Climate Science Is Not Settled
WALL STREET JOURNAL
Steven E. Koonin
The idea that “Climate science is settled” runs through today’s popular and policy discussions. Unfortunately, that claim is misguided. It has not only distorted our public and policy debates on issues related to energy, greenhouse-gas emissions and the environment. But it also has inhibited the scientific and policy discussions that we need to have about our climate future.

 

People’s Climate Demarche
WALL STREET JOURNAL
Editorial
Tens of thousands of environmental protestors paraded through New York City on Sunday, in a “people’s climate march” designed to lobby world leaders arriving for the latest United Nations climate summit. The march did succeed in messing up traffic, but President Obama won’t achieve much more when he speaks Tuesday at this latest pit stop on the global warming grand prix.

 

Rowdy greens take charge
POLITICO
Elana Schor
An estimated crowd of nearly 400,000 climate activists flooded New York City’s streets on Sunday in a coming-out party for a new breed of environmentalism – one that’s louder and rowdier than the old-school greens who dominated the movement when Barack Obama entered the White House. These upstarts like 350.org are brushing aside the staid Washington lobbying strategies of groups that failed to pass a climate bill in 2010. Instead they’re getting arrested outside the White House gates, staging costumed protests around the president’s travels and planning to clog Wall Street on Monday.

 

Dangers Aside, Railways Reshape Crude Market
WALL STREET JOURNAL
Russell Gold and Chester Dawson
Initially conceived of as a stopgap measure until pipelines could be constructed, and plagued by high-profile safety problems, crude by rail has nevertheless become a permanent part of the nation’s energy infrastructure, experts say. Even pipeline companies have jumped into the rail business, building terminals to load and unload crude.

 

Rockefellers, Heirs to an Oil Fortune, Will Divest Charity From Fossil Fuels
NEW YORK TIMES
John Schwartz
John D. Rockefeller built a vast fortune on oil. Now his heirs are abandoning fossil fuels.
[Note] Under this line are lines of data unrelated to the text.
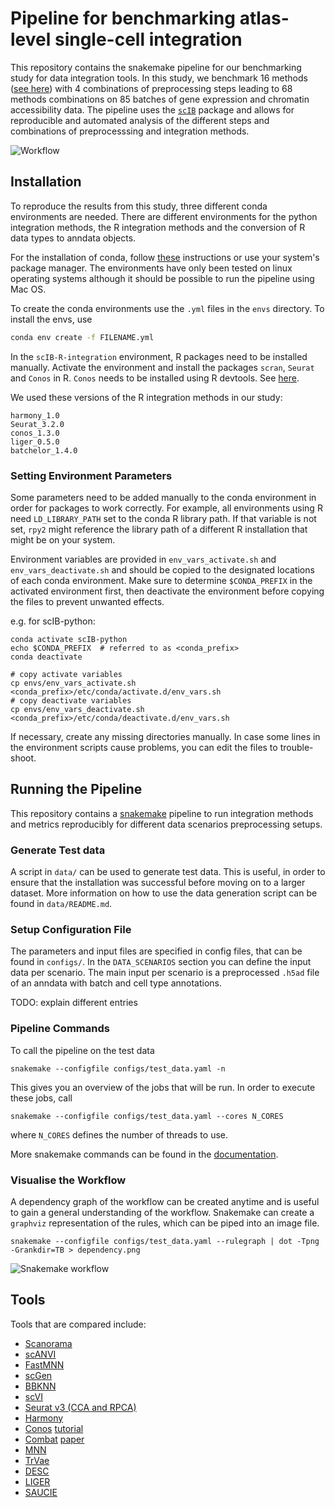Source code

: # Pipeline for benchmarking atlas-level single-cell integration

This repository contains the snakemake pipeline for our benchmarking study for data integration tools.
In this study, we benchmark 16 methods ([see here](##tools)) with 4 combinations of preprocessing steps leading to 68 
methods combinations on 85 batches of gene expression and chromatin accessibility data.
The pipeline uses the [`scIB`](https://github.com/theislab/scib.git) package and allows for reproducible and automated
analysis of the different steps and combinations of preprocesssing and integration methods.

![Workflow](./figure.png)

## Installation
To reproduce the results from this study, three different conda environments are needed.
There are different environments for the python integration methods, the R integration methods and
the conversion of R data types to anndata objects.

For the installation of conda, follow [these](https://conda.io/projects/conda/en/latest/user-guide/install/index.html) instructions
or use your system's package manager. The environments have only been tested on linux operating systems
although it should be possible to run the pipeline using Mac OS.

To create the conda environments use the `.yml` files in the `envs` directory.
To install the envs, use
```bash
conda env create -f FILENAME.yml
``` 
In the `scIB-R-integration` environment, R packages need to be installed manually.
Activate the environment and install the packages `scran`, `Seurat` and `Conos` in R. `Conos` needs to be installed using R devtools.
See [here](https://github.com/hms-dbmi/conos).

We used these versions of the R integration methods in our study:
```
harmony_1.0
Seurat_3.2.0
conos_1.3.0
liger_0.5.0
batchelor_1.4.0
```


### Setting Environment Parameters
Some parameters need to be added manually to the conda environment in order for packages to work correctly.
For example, all environments using R need `LD_LIBRARY_PATH` set to the conda R library path.
If that variable is not set, `rpy2` might reference the library path of a different R installation that might be on your system.

Environment variables are provided in `env_vars_activate.sh` and `env_vars_deactivate.sh` and should be copied to the designated locations of each conda environment.
Make sure to determine `$CONDA_PREFIX` in the activated environment first, then deactivate the environment before copying the files to prevent unwanted effects.

e.g. for scIB-python:

```console
conda activate scIB-python
echo $CONDA_PREFIX  # referred to as <conda_prefix>
conda deactivate

# copy activate variables
cp envs/env_vars_activate.sh <conda_prefix>/etc/conda/activate.d/env_vars.sh
# copy deactivate variables
cp envs/env_vars_deactivate.sh <conda_prefix>/etc/conda/deactivate.d/env_vars.sh
```

If necessary, create any missing directories manually.
In case some lines in the environment scripts cause problems, you can edit the files to trouble-shoot.

## Running the Pipeline

This repository contains a [snakemake](https://snakemake.readthedocs.io/en/stable/) pipeline to run integration methods and metrics reproducibly for different data scenarios preprocessing setups.

### Generate Test data

A script in `data/` can be used to generate test data.
This is useful, in order to ensure that the installation was successful before moving on to a larger dataset.
More information on how to use the data generation script can be found in `data/README.md`.

### Setup Configuration File

The parameters and input files are specified in config files, that can be found in `configs/`.
In the `DATA_SCENARIOS` section you can define the input data per scenario.
The main input per scenario is a preprocessed `.h5ad` file of an anndata with batch and cell type annotations.

TODO: explain different entries

### Pipeline Commands

To call the pipeline on the test data

```commandline
snakemake --configfile configs/test_data.yaml -n
```

This gives you an overview of the jobs that will be run.
In order to execute these jobs, call

```commandline
snakemake --configfile configs/test_data.yaml --cores N_CORES
```

where `N_CORES` defines the number of threads to use.

More snakemake commands can be found in the [documentation](snakemake.readthedocs.io/).

### Visualise the Workflow
A dependency graph of the workflow can be created anytime and is useful to gain a general understanding of the workflow.
Snakemake can create a `graphviz` representation of the rules, which can be piped into an image file.

```shell script
snakemake --configfile configs/test_data.yaml --rulegraph | dot -Tpng -Grankdir=TB > dependency.png
```

![Snakemake workflow](./dependency.png)

## Tools
Tools that are compared include:
- [Scanorama](https://github.com/brianhie/scanorama)
- [scANVI](https://github.com/chenlingantelope/HarmonizationSCANVI)
- [FastMNN](https://bioconductor.org/packages/batchelor/)
- [scGen](https://github.com/theislab/scgen)
- [BBKNN](https://github.com/Teichlab/bbknn)
- [scVI](https://github.com/YosefLab/scVI)
- [Seurat v3 (CCA and RPCA)](https://github.com/satijalab/seurat)
- [Harmony](https://github.com/immunogenomics/harmony)
- [Conos](https://github.com/hms-dbmi/conos) [tutorial](https://htmlpreview.github.io/?https://github.com/satijalab/seurat.wrappers/blob/master/docs/conos.html)
- [Combat](https://scanpy.readthedocs.io/en/stable/api/scanpy.pp.combat.html) [paper](https://academic.oup.com/biostatistics/article/8/1/118/252073)
- [MNN](https://github.com/chriscainx/mnnpy)
- [TrVae](https://github.com/theislab/trvae)
- [DESC](https://github.com/eleozzr/desc)
- [LIGER](https://github.com/MacoskoLab/liger)
- [SAUCIE](https://github.com/KrishnaswamyLab/SAUCIE)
The family whose legendary wealth flowed from Standard Oil is planning to announce on Monday that its $860 million philanthropic organization, the Rockefeller Brothers Fund, is joining the divestment movement that began a couple years ago on college campuses.

 

Global Rise Reported in 2013 Greenhouse Gas Emissions
NEW YORK TIMES
Justin Gillis
Global emissions of greenhouse gases jumped 2.3 percent in 2013 to record levels, scientists reported Sunday, in the latest indication that the world remains far off track in its efforts to control global warming.

 

Bottom-Up Climate Fix
NEW YORK TIMES
Daniel Esty
As one of those who, as an official at the Environmental Protection Agency, negotiated that first United Nations treaty in 1992, I believe we need to shift gears and try something new. Relying on national governments alone to deliver results is not enough, as the last two decades have shown. The real action on climate change around the world is coming from governors, mayors, corporate chief executives and community leaders. They are the ones best positioned to make change happen on the ground. Accordingly, we need to move from a top-down strategy to a bottom-up approach.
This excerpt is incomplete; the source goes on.